Can’t say this is delicious, but certainly is an interesting alternative to an ordinary cheese sandwich on a busy day. Enjoy munching the calories away :-)

Sep
23

Coming to think of it, I might as well rename this blog to “Saras’ Kitchen” as most of the dishes here are my mum’s!!

The foll. is a traditional South-Indian dish, ideal as a rice accompaniment.

Ingredients: (1) Chopped ladies-finger, curry leaves, mustard (fry these until the veggie is reasonably cooked)

(2) Soaked chana-dhal, a dash of ginger (paste is fine), grated coconut, green chilli (I replaced with pepper corn), jeera – Grind these together, add some water and grind a little more.

(3) Yogurt beaten with haldi powder (salt to taste)

Method:

Heat the beaten yogurt till it boils, add the coconut paste, simmer, finally add the cooked veggie. And serve hot with rice or kachori (if you want to try something different).

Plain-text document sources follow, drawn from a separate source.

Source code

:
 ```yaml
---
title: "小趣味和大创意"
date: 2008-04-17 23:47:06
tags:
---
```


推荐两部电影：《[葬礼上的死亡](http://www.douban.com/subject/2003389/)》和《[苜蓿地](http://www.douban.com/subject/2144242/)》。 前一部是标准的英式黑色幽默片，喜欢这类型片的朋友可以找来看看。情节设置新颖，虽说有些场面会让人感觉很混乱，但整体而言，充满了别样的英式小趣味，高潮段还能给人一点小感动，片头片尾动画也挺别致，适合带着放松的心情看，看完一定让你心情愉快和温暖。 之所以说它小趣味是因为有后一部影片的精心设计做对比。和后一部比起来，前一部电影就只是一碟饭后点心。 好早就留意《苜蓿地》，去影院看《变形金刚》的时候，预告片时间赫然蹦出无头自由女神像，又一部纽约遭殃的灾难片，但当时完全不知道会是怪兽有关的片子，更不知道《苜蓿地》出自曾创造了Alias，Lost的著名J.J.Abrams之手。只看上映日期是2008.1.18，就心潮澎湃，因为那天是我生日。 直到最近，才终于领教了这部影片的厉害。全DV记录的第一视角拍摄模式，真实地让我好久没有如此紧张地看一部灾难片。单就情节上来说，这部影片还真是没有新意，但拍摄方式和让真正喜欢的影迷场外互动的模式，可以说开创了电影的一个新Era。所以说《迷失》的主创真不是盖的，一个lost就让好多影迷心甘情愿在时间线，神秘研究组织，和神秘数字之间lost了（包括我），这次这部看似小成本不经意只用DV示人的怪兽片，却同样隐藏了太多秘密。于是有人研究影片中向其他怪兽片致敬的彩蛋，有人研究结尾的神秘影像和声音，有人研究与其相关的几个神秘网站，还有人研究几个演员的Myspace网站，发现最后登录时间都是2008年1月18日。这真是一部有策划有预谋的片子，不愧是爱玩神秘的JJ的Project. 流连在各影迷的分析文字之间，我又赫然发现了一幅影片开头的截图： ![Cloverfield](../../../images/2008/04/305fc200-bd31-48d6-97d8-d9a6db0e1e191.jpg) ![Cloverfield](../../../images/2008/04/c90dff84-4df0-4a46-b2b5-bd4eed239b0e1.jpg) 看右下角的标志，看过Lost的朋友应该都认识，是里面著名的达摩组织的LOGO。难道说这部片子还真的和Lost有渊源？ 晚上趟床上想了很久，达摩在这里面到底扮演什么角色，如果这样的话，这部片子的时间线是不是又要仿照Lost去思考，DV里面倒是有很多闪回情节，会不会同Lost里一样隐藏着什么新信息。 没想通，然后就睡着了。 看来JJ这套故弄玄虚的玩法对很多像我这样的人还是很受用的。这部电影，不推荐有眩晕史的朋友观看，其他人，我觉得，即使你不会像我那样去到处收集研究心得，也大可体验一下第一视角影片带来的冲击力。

And yeah, the kachori looks YUM, obviously I’ve not made it !!!

Sep
18

I have nothing new to share as regards the recipe itself. But I do have some tips, on how to cook it smartly.

Step 1-a: Boil frozen peas and roughly chopped potato in salt water

Step 1-b: parallely, fry (1) Jeera/Mustard (2) Ginger-garlic paste (3) Onion (4) In a few minutes, add chopped tomato / and/or  tomato puree (5) All your masala powders (haldi, chilli, dhania, jeera, garam masala, etc).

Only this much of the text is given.